The original plan was to push on through Verse 33; however, the change in topic after the end of Verse 22 provides a logical break for the comment. I decided to go with two shorter sections, rather than a single long one. I hope this doesn’t affect the continuity of the narrative too much. At least, maybe it will not affect continuity as badly as having to wait an inordinately long time in between posts because the sections are too long.


15 Τότε πορευθέντες οἱ Φαρισαῖοι συμβούλιον ἔλαβον ὅπως αὐτὸν παγιδεύσωσιν ἐν λόγῳ.

16 καὶ ἀποστέλλουσιν αὐτῷ τοὺς μαθητὰς αὐτῶν μετὰ τῶν Ἡρῳδιανῶν λέγοντες, Διδάσκαλε, οἴδαμεν ὅτι ἀληθὴς εἶ καὶ τὴν ὁδὸν τοῦ θεοῦ ἐν ἀληθείᾳ διδάσκεις, καὶ οὐ μέλει σοι περὶ οὐδενός, οὐ γὰρ βλέπεις εἰς πρόσωπον ἀνθρώπων.

17 εἰπὲ οὖν ἡμῖν τί σοι δοκεῖ: ἔξεστιν δοῦναι κῆνσον Καίσαρι ἢ οὔ;

(15) Then the Pharisees having gone away they took counsel how they might ensnare him in his speech.

(16) And they sent to him disciples with those being of the Herodians saying, “Teacher, we know that you are truthful and the way of the lord in truth you teach, and that it does not matter to you about anyone, for you do not look to the face of men. (17) So tell us how it seems to you: is it proper to give the kenson to Caesar or not?”

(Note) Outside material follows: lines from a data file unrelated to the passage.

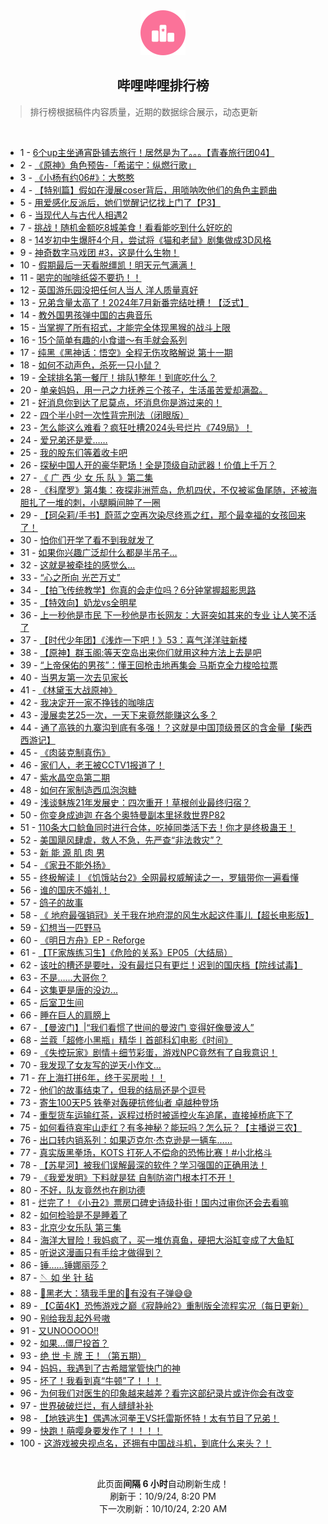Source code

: <div align="center">
    <img src="./assets/icon_rank.png" alt="logo" />
    <h2>哔哩哔哩排行榜</h>
</div>

> 排行榜根据稿件内容质量，近期的数据综合展示，动态更新

<br />

<ul><li><span>1 - <a href=https://www.bilibili.com/BV18g1eYPE65>6个up主坐通宵卧铺去旅行！居然是为了。。。【青春旅行团04】</a></span></li><li><span>2 - <a href=https://www.bilibili.com/BV1Dq1qYGERM>《原神》角色预告-「希诺宁：纵燃行歌」</a></span></li><li><span>3 - <a href=https://www.bilibili.com/BV1sXx4ekEC3>《小杨有约06#》：大憨憨</a></span></li><li><span>4 - <a href=https://www.bilibili.com/BV1zB1iYXEz6>【特别篇】假如在漫展coser背后，用唢呐吹他们的角色主题曲</a></span></li><li><span>5 - <a href=https://www.bilibili.com/BV1Tf1eYhEBS>用爱感化反派后，她们觉醒记忆找上门了【P3】</a></span></li><li><span>6 - <a href=https://www.bilibili.com/BV1f41CYVEfo>当现代人与古代人相遇2</a></span></li><li><span>7 - <a href=https://www.bilibili.com/BV14H1iYeEev>挑战！随机金额吃8城美食！看看能吃到什么好吃的</a></span></li><li><span>8 - <a href=https://www.bilibili.com/BV1sGxfecEZS>14岁初中生爆肝4个月，尝试将《猫和老鼠》剧集做成3D风格</a></span></li><li><span>9 - <a href=https://www.bilibili.com/BV1SK1CYoEFp>神奇数字马戏团&nbsp;#3，这是什么生物！</a></span></li><li><span>10 - <a href=https://www.bilibili.com/BV1pC1yYHEGL>假期最后一天看脱缰凯！明天元气满满！</a></span></li><li><span>11 - <a href=https://www.bilibili.com/BV1B82LYhESg>喝完的咖啡纸袋不要扔！！</a></span></li><li><span>12 - <a href=https://www.bilibili.com/BV1u51iYuENq>英国游乐园没把任何人当人&nbsp;洋人质量真好</a></span></li><li><span>13 - <a href=https://www.bilibili.com/BV1F219Y3Ewv>兄弟含量太高了！2024年7月新番完结吐槽！【泛式】</a></span></li><li><span>14 - <a href=https://www.bilibili.com/BV16y19YrEL3>教外国男孩弹中国的古典音乐</a></span></li><li><span>15 - <a href=https://www.bilibili.com/BV1g31iY3Eh9>当掌握了所有招式，才能完全体现黑猴的战斗上限</a></span></li><li><span>16 - <a href=https://www.bilibili.com/BV1mz4Le1EA2>15个简单有趣的小食谱～有手就会系列</a></span></li><li><span>17 - <a href=https://www.bilibili.com/BV1t825YkEwN>纯黑《黑神话：悟空》全程无伤攻略解说&nbsp;第十一期</a></span></li><li><span>18 - <a href=https://www.bilibili.com/BV1PX1qYAEFt>如何不动声色，杀死一只小鼠？</a></span></li><li><span>19 - <a href=https://www.bilibili.com/BV1tL45eVEFU>全球排名第一餐厅！排队1整年！到底吃什么？</a></span></li><li><span>20 - <a href=https://www.bilibili.com/BV1Uh1kYQE8N>单亲妈妈，用一己之力抚养三个孩子，生活虽苦爱却满盈。</a></span></li><li><span>21 - <a href=https://www.bilibili.com/BV1qW1UYDEij>好消息你到达了尼莫点，坏消息你是游过来的！</a></span></li><li><span>22 - <a href=https://www.bilibili.com/BV1ZXxtehEPa>四个半小时一次性背完刑法（闭眼版）</a></span></li><li><span>23 - <a href=https://www.bilibili.com/BV1WR1DYMERi>怎么能这么难看？疯狂吐槽2024头号烂片《749局》！</a></span></li><li><span>24 - <a href=https://www.bilibili.com/BV1Ao1XYyEXx>爱兄弟还是爱……</a></span></li><li><span>25 - <a href=https://www.bilibili.com/BV1fu19YvEh4>我的股东们等着收卡吧</a></span></li><li><span>26 - <a href=https://www.bilibili.com/BV1Sn1SYrE2A>探秘中国人开的豪华靶场！全是顶级自动武器！价值上千万？</a></span></li><li><span>27 - <a href=https://www.bilibili.com/BV1zL1qY4Eo5>《&nbsp;广&nbsp;西&nbsp;少&nbsp;女&nbsp;乐&nbsp;队&nbsp;》第二集</a></span></li><li><span>28 - <a href=https://www.bilibili.com/BV1y41mYfEdw>《科摩罗》第4集：夜探非洲荒岛，危机四伏，不仅被鲨鱼尾随，还被海胆扎了一堆的刺，小腿瞬间肿了一圈</a></span></li><li><span>29 - <a href=https://www.bilibili.com/BV1DP1rYnEt7>【珂朵莉/手书】蔚蓝之空再次染尽终焉之红，那个最幸福的女孩回来了！</a></span></li><li><span>30 - <a href=https://www.bilibili.com/BV1jQ1kYMEZX>怕你们开学了看不到我就发了</a></span></li><li><span>31 - <a href=https://www.bilibili.com/BV14G1RYpErj>如果你兴趣广泛却什么都是半吊子…</a></span></li><li><span>32 - <a href=https://www.bilibili.com/BV1uM4cerEVk>这就是被牵挂的感觉么...</a></span></li><li><span>33 - <a href=https://www.bilibili.com/BV1UW43egE93>“心之所向&nbsp;光芒万丈”</a></span></li><li><span>34 - <a href=https://www.bilibili.com/BV1qw1fY1Evj>【拍飞传统教学】你真的会走位吗？6分钟掌握超影思路</a></span></li><li><span>35 - <a href=https://www.bilibili.com/BV1Fp1rYuEBy>【特效向】奶龙vs全明星</a></span></li><li><span>36 - <a href=https://www.bilibili.com/BV1Py12YbELY>上一秒他是市民&nbsp;下一秒他是市长网友：大哥突如其来的专业&nbsp;让人笑不活了</a></span></li><li><span>37 - <a href=https://www.bilibili.com/BV1sK2nYpEER>【时代少年团】《浅炸一下吧！》53：喜气洋洋驻新楼</a></span></li><li><span>38 - <a href=https://www.bilibili.com/BV1X81vYuELc>【原神】群玉阁:等天空岛出来你们就用这种方法上去是吧</a></span></li><li><span>39 - <a href=https://www.bilibili.com/BV1A41iYcEtd>“上帝保佑的男孩”：懂王回枪击地再集会&nbsp;马斯克全力梭哈拉票</a></span></li><li><span>40 - <a href=https://www.bilibili.com/BV1491XY2EGU>当男友第一次去见家长</a></span></li><li><span>41 - <a href=https://www.bilibili.com/BV1Th19YHE6n>《林黛玉大战原神》</a></span></li><li><span>42 - <a href=https://www.bilibili.com/BV1ck1kY5Epd>我决定开一家不挣钱的咖啡店</a></span></li><li><span>43 - <a href=https://www.bilibili.com/BV11K1qYYE5X>漫展卖艺25一次，一天下来竟然能赚这么多？</a></span></li><li><span>44 - <a href=https://www.bilibili.com/BV1ku2nYnEEU>通了高铁的九寨沟到底有多强！？这就是中国顶级景区的含金量【柴西西游记】</a></span></li><li><span>45 - <a href=https://www.bilibili.com/BV1wt1iY8Ee1>《肉装克制真伤》</a></span></li><li><span>46 - <a href=https://www.bilibili.com/BV1dr1iYSE61>家们人，老王被CCTV1报道了！</a></span></li><li><span>47 - <a href=https://www.bilibili.com/BV1tH1iYeEP5>紫水晶空岛第二期</a></span></li><li><span>48 - <a href=https://www.bilibili.com/BV1SM4ce6EFK>如何在家制造西瓜泡泡糖</a></span></li><li><span>49 - <a href=https://www.bilibili.com/BV1hMxgeBEpS>浅谈魅族21年发展史：四次重开！草根创业最终归宿？</a></span></li><li><span>50 - <a href=https://www.bilibili.com/BV1dx1qYSERE>你变身成迪迦&nbsp;在各个奥特曼副本里拯救世界P82</a></span></li><li><span>51 - <a href=https://www.bilibili.com/BV1vq1RYKEjS>110条大口鲶鱼同时进行合体，吃掉同类活下去！你才是终极蛊王！</a></span></li><li><span>52 - <a href=https://www.bilibili.com/BV1Bn2pYDE9L>美国飓风肆虐，救人不急，先严查“非法救灾”？</a></span></li><li><span>53 - <a href=https://www.bilibili.com/BV1wt1iY8EkT>新&nbsp;能&nbsp;源&nbsp;肌&nbsp;肉&nbsp;男</a></span></li><li><span>54 - <a href=https://www.bilibili.com/BV1Q21CY8Eiq>《家丑不能外扬》</a></span></li><li><span>55 - <a href=https://www.bilibili.com/BV1Kx1BYzEVE>终极解读丨《饥饿站台2》全网最权威解读之一，罗辑带你一遍看懂</a></span></li><li><span>56 - <a href=https://www.bilibili.com/BV1nU1kYgEKw>谁的国庆不婚礼！</a></span></li><li><span>57 - <a href=https://www.bilibili.com/BV1cqxvedEfY>鸽子的故事</a></span></li><li><span>58 - <a href=https://www.bilibili.com/BV1CL1XYkEVr>《&nbsp;地府最强销冠》关于我在地府混的风生水起这件事儿【超长电影版】</a></span></li><li><span>59 - <a href=https://www.bilibili.com/BV1fV1dY6Ee5>幻想当一匹野马</a></span></li><li><span>60 - <a href=https://www.bilibili.com/BV1px4je5E24>《明日方舟》EP&nbsp;-&nbsp;Reforge</a></span></li><li><span>61 - <a href=https://www.bilibili.com/BV1Bd1ZYSEJP>【TF家族练习生】《危险的关系》EP05（大结局）</a></span></li><li><span>62 - <a href=https://www.bilibili.com/BV17j12YmEHb>该吐的槽还是要吐，没有最烂只有更烂！迟到的国庆档【院线试毒】</a></span></li><li><span>63 - <a href=https://www.bilibili.com/BV1esxRevEBh>不是……大哥你？</a></span></li><li><span>64 - <a href=https://www.bilibili.com/BV1Z919YvE4A>这集更是唐的没边...</a></span></li><li><span>65 - <a href=https://www.bilibili.com/BV1jL2EYBE4s>后室卫生间</a></span></li><li><span>66 - <a href=https://www.bilibili.com/BV1tD27YREZ5>睡在巨人的肩膀上</a></span></li><li><span>67 - <a href=https://www.bilibili.com/BV19Z4Fe7ECG>【曼波门】|“我们看惯了世间的曼波门&nbsp;变得好像曼波人”</a></span></li><li><span>68 - <a href=https://www.bilibili.com/BV1bCx4eUEBx>兰蔻「超修小黑瓶」精华丨首部科幻电影《时间》</a></span></li><li><span>69 - <a href=https://www.bilibili.com/BV1xTxseeEZR>《失控玩家》剧情＋细节彩蛋，游戏NPC竟然有了自我意识！</a></span></li><li><span>70 - <a href=https://www.bilibili.com/BV1nb1oYJELp>我发现了女友写的逆天小作文...</a></span></li><li><span>71 - <a href=https://www.bilibili.com/BV1GJ16YHEPj>在上海打拼6年，终于买房啦！！</a></span></li><li><span>72 - <a href=https://www.bilibili.com/BV1cT1dY1EVU>他们的故事结束了，但我的结局还是个逗号</a></span></li><li><span>73 - <a href=https://www.bilibili.com/BV18B1qYrECA>寄生100天P5&nbsp;铁拳对轰硬抗修仙者&nbsp;卓越种登场</a></span></li><li><span>74 - <a href=https://www.bilibili.com/BV1TS4geeEy7>重型货车运输红茶，返程过桥时被遥控火车追尾，直接掉桥底下了</a></span></li><li><span>75 - <a href=https://www.bilibili.com/BV14x1BYzEW4>如何看待哀牢山走红？有多神秘？能玩吗？怎么玩？【主播说三农】</a></span></li><li><span>76 - <a href=https://www.bilibili.com/BV1Rp1dYeEw3>出口转内销系列：如果迈克尔·杰克逊是一辆车……</a></span></li><li><span>77 - <a href=https://www.bilibili.com/BV1TX1XY7Eq9>真实版黑拳场，KOTS&nbsp;打死人不偿命的恐怖比赛！#小北格斗</a></span></li><li><span>78 - <a href=https://www.bilibili.com/BV12Xx4ekEvm>【苏星河】被我们误解最深的软件？学习强国的正确用法！</a></span></li><li><span>79 - <a href=https://www.bilibili.com/BV1QZ1BY2EME>《我爱发明》下料就是猛&nbsp;自制防盗门根本打不开！</a></span></li><li><span>80 - <a href=https://www.bilibili.com/BV1YR1BYSE86>不好，队友竟然也在刷功德</a></span></li><li><span>81 - <a href=https://www.bilibili.com/BV1cL1qYtEZP>烂完了！《小丑2》票房口碑史诗级扑街！国内过审你还会去看嘛</a></span></li><li><span>82 - <a href=https://www.bilibili.com/BV1Ks1BYgEpt>如何检验是不是睡着了</a></span></li><li><span>83 - <a href=https://www.bilibili.com/BV1yy1vYfEmQ>北京少女乐队&nbsp;第三集</a></span></li><li><span>84 - <a href=https://www.bilibili.com/BV1rM1vYWEHP>海洋大冒险！我妈疯了，买一堆仿真鱼，硬把大浴缸变成了大鱼缸</a></span></li><li><span>85 - <a href=https://www.bilibili.com/BV1Hx1RYCEHM>听说这漫画只有手绘才做得到？</a></span></li><li><span>86 - <a href=https://www.bilibili.com/BV1Az4FehEqY>锤……锤娜丽莎？</a></span></li><li><span>87 - <a href=https://www.bilibili.com/BV1rU1dY2EDZ>🪡&nbsp;如&nbsp;坐&nbsp;针&nbsp;毡</a></span></li><li><span>88 - <a href=https://www.bilibili.com/BV1pS1qYPEqN>👨黑老大：猜我手里的🔫有没有子弹😅😅</a></span></li><li><span>89 - <a href=https://www.bilibili.com/BV1B61fYSEDQ>【C菌4K】恐怖游戏之巅《寂静岭2》重制版全流程实况（每日更新）</a></span></li><li><span>90 - <a href=https://www.bilibili.com/BV1Ed1vYHEuv>别给我乱起外号嗷</a></span></li><li><span>91 - <a href=https://www.bilibili.com/BV1DCx4eUEa2>又UNOOOOO!!</a></span></li><li><span>92 - <a href=https://www.bilibili.com/BV1Xm1iY1E95>如果...僵尸投首？</a></span></li><li><span>93 - <a href=https://www.bilibili.com/BV1wK1dYjEob>绝&nbsp;世&nbsp;卡&nbsp;牌&nbsp;王！（第五期）</a></span></li><li><span>94 - <a href=https://www.bilibili.com/BV1dr1iYSE2o>妈妈，我遇到了古希腊掌管快门的神</a></span></li><li><span>95 - <a href=https://www.bilibili.com/BV1wT1dY1EV4>坏了！我看到真“牛顿”了！！！</a></span></li><li><span>96 - <a href=https://www.bilibili.com/BV1KZ1eYwEQH>为何我们对医生的印象越来越差？看完这部纪录片或许你会有改变</a></span></li><li><span>97 - <a href=https://www.bilibili.com/BV1VH1yYiETx>世界破破烂烂，有人缝缝补补</a></span></li><li><span>98 - <a href=https://www.bilibili.com/BV1Ea1RYzE2k>【地铁逃生】偶遇冰河拳王VS托雷斯怀特！太有节目了兄弟！</a></span></li><li><span>99 - <a href=https://www.bilibili.com/BV1ev1zYHEK7>快跑！萌嘤身要发作了！！！！</a></span></li><li><span>100 - <a href=https://www.bilibili.com/BV1zL1vYSEra>这游戏被央视点名，还拥有中国战斗机，到底什么来头？！</a></span></li></ul>

<br />

<p align=center>此页面<strong>间隔 6 小时</strong>自动刷新生成！<br>刷新于：10/9/24, 8:20 PM<br>下一次刷新：10/10/24, 2:20 AM</p>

Note: it’s hard to render the first part of Verse 16 in a way that’s not ambiguous in English. What the passage is saying is that the Pharisees sent some disciples and these disciples approached Jesus along with members of the Herodian party.

The “kensos” is the Greek form of a Latin word. The Latin is literally the “census”, which gets transliterated into Greek as “kensos”. The “census” was essentially a head tax, assessed on everyone that was counted in the census. And the census was taken, largely, for taxing purposes. One paid a flat tax of a given amount to the emperor. Period.

Also, I recall this construction giving me a major problem when we encountered this passage in Mark. The verb is impersonal; so “it does not affect you/matter to you about anyone”, which colloquially would be something like “you don’t give a fig what anyone thinks”. So, I guess this indicates that I’ve made some progress in my comprehension since then. This is not the most straightforward construction, but it doesn’t seem all that difficult on this iteration. And this is more or less a second iteration, since it’s almost verbatim from Mark. And the bit about “not looking to the face of men” is a way of saying that one is not concerned with the opinion of humans, but with the will of God.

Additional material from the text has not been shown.